Even the rooftop wasn’t far enough away. JT still felt the tug of him. He felt Austin the way a planet felt the sun, that same inescapable running-away and falling-in that only ended when you burned up.

“And look, I shouldn’t have said . . . about the whole cannibal thing . . .” Buzz winced. “Austin didn’t tell me he was bringing you in, so you surprised me, was all. I suppose I should have figured it, but I guess I didn’t think you’d come after I . . .” He shook his head and looked uncomfortable, and JT kind of liked that and wasn’t about to interrupt him. “I’m not used to orcs—I mean look at you. You’re huge and you’ve got tusks and your eyes glow red and—”

“I get it, I’m scary.” He was still angry and didn’t want to be, and he blamed that on Austin’s glamour too.

Buzz looked away, guiltily, down into the fog. “I don’t want to be that guy anymore. I’m tired of working in the background. I’m tired of being safe. I want to be the one people talk about.”

This was Austin talking, not Buzz. This was how Austin did it. Always the lies. Always his glamour messing with everyone’s head until no one knew what they really felt about anything. Once was a time JT actually thought he’d been in love with him, crazy as it sounded. Well, fuck Austin. Fuck him. JT wasn’t gonna let Austin mess with him anymore.

“Kiss me,” JT said.

“What? Are you sure? This isn’t a good time, is it?”

They were alone—all clear for six blocks. They had four more minutes to kill, and Buzz needed to get his damn priorities straight. “You want to prove you’re not afraid, then kiss me. Right now.”

“Okay. Yeah.” Buzz laid his left hand against JT’s chest, slowly, like he was petting a dangerous dog, and cussed at how rock-hard the muscle there was. He cocked his head up, JT ten centimeters taller than him. JT closed his eyes and didn’t move, not wanting to scare him.

A drone turned and watched as Buzz kissed him, featherlight, as sweet as the kiss Buzz had stolen eighteen months before.

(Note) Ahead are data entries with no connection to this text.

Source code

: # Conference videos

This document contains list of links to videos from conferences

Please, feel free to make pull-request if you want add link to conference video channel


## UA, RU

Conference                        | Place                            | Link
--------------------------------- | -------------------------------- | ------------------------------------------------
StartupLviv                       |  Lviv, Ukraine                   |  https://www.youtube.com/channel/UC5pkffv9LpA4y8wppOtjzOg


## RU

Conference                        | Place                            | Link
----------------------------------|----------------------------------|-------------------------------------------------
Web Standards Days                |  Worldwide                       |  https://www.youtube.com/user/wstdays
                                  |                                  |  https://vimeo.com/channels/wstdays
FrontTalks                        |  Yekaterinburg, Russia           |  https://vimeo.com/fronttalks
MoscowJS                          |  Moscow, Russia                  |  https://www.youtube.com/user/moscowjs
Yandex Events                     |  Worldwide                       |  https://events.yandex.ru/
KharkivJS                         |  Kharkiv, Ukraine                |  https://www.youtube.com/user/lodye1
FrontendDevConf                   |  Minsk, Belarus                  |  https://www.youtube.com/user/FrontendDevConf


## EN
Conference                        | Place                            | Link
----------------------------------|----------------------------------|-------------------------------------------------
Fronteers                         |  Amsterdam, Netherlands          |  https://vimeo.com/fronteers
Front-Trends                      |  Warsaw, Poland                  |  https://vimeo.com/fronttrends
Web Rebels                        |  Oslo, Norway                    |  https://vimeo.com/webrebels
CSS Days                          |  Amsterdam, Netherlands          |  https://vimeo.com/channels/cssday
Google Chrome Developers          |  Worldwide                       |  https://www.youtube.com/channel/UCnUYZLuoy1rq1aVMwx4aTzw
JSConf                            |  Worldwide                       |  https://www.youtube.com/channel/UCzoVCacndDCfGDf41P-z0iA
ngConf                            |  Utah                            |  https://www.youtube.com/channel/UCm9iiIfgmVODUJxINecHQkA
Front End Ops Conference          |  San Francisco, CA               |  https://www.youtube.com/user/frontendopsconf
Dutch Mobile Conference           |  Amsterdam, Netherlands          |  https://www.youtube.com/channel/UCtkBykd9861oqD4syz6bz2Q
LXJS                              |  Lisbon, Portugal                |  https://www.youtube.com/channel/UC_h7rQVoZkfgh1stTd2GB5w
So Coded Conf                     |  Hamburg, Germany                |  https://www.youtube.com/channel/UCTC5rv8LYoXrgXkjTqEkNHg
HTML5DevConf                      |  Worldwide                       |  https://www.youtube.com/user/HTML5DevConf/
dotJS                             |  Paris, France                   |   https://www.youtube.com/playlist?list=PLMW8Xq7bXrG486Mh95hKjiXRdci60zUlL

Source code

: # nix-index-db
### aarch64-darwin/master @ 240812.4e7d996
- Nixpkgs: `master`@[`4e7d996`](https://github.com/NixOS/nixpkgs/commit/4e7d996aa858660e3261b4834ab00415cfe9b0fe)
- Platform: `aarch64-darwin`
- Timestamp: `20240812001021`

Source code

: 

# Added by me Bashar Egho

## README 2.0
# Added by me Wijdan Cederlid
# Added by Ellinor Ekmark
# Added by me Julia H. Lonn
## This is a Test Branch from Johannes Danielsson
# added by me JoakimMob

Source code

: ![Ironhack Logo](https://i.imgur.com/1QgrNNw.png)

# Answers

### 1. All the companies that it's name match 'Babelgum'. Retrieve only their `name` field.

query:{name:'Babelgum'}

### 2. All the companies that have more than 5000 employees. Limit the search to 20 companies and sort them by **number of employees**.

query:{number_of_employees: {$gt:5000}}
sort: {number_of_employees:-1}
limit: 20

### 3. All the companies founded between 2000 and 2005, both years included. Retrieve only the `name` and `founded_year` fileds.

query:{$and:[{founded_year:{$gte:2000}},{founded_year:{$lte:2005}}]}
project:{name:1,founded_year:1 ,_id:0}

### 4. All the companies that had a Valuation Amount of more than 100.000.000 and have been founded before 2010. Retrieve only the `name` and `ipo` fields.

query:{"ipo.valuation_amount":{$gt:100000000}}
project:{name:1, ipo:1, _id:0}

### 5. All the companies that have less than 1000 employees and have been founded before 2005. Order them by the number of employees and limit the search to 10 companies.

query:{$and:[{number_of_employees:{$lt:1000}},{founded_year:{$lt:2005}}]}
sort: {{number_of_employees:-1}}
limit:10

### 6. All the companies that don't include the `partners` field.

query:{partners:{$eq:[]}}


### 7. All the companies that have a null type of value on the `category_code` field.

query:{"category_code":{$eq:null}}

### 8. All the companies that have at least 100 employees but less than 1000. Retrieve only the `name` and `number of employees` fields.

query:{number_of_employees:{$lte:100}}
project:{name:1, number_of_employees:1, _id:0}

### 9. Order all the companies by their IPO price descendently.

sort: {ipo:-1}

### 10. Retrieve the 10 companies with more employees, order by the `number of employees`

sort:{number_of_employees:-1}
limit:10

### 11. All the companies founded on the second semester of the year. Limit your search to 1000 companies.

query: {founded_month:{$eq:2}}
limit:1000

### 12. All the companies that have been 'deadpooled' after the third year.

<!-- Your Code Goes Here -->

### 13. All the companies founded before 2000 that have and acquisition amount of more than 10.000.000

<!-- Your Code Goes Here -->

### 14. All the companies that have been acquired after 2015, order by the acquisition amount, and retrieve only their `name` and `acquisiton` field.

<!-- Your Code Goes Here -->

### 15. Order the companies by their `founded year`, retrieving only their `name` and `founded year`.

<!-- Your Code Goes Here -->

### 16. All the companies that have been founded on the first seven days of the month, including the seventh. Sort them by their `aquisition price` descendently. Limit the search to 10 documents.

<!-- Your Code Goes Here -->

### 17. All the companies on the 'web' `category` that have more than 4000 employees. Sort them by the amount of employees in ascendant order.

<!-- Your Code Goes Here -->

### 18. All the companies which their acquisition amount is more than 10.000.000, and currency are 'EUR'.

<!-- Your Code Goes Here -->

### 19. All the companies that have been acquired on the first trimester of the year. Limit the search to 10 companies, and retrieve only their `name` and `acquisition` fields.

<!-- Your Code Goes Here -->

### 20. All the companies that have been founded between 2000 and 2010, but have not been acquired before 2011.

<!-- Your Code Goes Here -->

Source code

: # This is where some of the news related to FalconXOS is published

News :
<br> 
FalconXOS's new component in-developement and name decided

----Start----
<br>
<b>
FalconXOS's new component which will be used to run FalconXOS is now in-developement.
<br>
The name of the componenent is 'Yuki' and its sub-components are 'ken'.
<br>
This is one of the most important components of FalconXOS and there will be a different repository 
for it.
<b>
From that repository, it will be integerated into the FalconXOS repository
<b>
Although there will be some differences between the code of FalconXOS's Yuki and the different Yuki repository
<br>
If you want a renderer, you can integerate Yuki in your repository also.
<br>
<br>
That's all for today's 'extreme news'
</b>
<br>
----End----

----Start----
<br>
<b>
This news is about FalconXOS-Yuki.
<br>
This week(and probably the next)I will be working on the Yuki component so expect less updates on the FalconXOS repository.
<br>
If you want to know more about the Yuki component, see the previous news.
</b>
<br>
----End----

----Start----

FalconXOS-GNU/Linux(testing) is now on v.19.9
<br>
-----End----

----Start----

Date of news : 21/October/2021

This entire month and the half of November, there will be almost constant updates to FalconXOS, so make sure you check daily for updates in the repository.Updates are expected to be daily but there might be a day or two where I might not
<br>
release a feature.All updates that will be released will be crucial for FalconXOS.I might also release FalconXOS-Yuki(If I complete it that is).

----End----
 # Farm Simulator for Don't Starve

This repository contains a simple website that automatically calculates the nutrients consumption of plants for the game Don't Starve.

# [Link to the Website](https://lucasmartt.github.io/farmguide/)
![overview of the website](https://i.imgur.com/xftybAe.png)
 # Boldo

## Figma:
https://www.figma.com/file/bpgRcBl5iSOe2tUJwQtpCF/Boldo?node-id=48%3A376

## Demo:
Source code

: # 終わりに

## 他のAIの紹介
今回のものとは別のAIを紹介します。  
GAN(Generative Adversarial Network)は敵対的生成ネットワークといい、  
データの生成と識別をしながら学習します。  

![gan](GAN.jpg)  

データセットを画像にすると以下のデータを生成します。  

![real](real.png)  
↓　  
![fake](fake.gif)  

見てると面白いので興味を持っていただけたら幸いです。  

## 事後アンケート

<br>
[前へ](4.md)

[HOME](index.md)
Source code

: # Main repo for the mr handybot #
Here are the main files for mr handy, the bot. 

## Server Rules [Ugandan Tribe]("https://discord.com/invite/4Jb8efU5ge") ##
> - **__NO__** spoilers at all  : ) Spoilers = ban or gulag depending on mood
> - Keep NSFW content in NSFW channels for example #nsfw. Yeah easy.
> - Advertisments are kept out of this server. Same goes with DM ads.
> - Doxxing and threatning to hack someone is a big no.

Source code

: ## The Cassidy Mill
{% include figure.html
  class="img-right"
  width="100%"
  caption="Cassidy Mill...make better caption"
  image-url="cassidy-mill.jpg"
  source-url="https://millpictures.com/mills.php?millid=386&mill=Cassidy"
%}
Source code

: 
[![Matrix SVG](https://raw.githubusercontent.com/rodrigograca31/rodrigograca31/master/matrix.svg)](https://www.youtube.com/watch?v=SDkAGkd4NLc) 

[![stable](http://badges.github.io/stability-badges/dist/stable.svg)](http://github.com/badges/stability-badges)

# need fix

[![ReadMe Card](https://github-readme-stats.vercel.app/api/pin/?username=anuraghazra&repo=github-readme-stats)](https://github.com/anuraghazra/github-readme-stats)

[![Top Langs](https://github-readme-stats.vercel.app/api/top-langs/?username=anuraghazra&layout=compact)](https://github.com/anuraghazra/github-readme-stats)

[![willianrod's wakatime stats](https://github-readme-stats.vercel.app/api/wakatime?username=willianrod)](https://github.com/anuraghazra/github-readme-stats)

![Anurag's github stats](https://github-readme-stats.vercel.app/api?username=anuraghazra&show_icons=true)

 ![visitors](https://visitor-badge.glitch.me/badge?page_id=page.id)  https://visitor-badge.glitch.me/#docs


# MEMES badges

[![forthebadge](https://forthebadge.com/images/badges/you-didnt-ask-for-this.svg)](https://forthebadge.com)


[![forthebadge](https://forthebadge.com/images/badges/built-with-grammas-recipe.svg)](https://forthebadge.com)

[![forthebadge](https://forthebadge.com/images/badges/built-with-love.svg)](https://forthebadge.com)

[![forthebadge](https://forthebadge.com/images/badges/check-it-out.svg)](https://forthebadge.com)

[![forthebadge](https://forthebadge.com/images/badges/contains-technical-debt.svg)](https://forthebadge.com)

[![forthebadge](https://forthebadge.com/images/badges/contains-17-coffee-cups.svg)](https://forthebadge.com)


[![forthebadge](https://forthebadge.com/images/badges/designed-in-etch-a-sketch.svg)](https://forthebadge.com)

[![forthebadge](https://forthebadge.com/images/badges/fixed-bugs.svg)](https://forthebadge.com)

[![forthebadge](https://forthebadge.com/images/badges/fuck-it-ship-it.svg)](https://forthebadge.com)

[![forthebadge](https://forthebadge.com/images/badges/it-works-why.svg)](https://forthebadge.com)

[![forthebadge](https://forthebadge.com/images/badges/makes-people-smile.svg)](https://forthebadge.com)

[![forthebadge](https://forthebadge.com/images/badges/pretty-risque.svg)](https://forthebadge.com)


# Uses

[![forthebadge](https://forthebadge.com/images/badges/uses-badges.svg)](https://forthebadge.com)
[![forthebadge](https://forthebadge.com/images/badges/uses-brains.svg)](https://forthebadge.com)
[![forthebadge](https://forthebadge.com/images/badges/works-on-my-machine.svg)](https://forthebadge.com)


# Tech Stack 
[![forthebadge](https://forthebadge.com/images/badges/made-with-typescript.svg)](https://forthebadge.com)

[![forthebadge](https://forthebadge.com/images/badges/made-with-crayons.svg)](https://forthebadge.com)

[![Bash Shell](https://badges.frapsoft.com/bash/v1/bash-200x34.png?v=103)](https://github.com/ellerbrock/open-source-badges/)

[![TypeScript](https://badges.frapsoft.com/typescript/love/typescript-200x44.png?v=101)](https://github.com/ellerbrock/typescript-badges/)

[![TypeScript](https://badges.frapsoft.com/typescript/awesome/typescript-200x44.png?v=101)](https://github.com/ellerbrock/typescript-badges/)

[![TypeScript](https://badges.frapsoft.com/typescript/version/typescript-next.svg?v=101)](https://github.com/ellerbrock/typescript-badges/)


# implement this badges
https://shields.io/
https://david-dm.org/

Buzz leaned in closer, right hand on JT’s biceps, grip barely covering the one muscle, and kissed JT again, firmer, longer. Buzz’s lips parted. His hands slid down JT, chest to waist, biceps to forearm, forearm to JT’s hand, fingers intertwining. There was something about handholding more than the kiss: the honesty of it, the simplicity of it (things Austin could never give). And JT couldn’t keep still anymore. His arms went around Buzz, and Buzz stiffened, afraid, then relaxed and let it happen.

Last two years, JT had stuck mostly to orcs, and it was so nice to hold a body smaller than his, not hyper-muscled or elven perfect. For once JT didn’t have to be special. He was just an everyday orc holding an everyday guy that he liked to hold—a quiet guy, a nice guy, a guy like the fog or the desert.

So JT held him tighter. He nuzzled his tusks against Buzz’s freckled cheek, down his neck to his shoulder, careful not to hurt him, not even a scratch. But Buzz’s fear came anyway, and it went straight to JT’s head. He went a bit dizzy. His cock thickened, and JT could feel his pulse down in his balls. Through a drone’s eyes, he could see his own eyes narrow, hungry, and fleck with red. This was how it had all gone pear-shaped last time.

He pushed Buzz away, one oversized hand against Buzz’s cheek.

“No,” Buzz said. Buzz’s eyes were dilated wide and dark. He turned his head so JT’s black-nailed thumb lay across his lips, then he sucked the thumb into his warm, soft mouth, and JT laughed, it felt so good. Buzz smiled at him, goofy looking with an orc’s thumb stuck in his mouth.

JT let his other hand slide down to Buzz’s crotch. Good and hard, same as JT. “What color’s your hair down there?”

Buzz grimaced. “Orange.”

JT grinned, all tusks and fangs. “We’re gonna look like an Irish flag when you fuck me.” He pulled Buzz in and held him around the waist. Their cocks rubbed through denim, and JT felt the cool damp of pre-come in his shorts.

The Electric Dragon Triad opened fire from a kilometer away.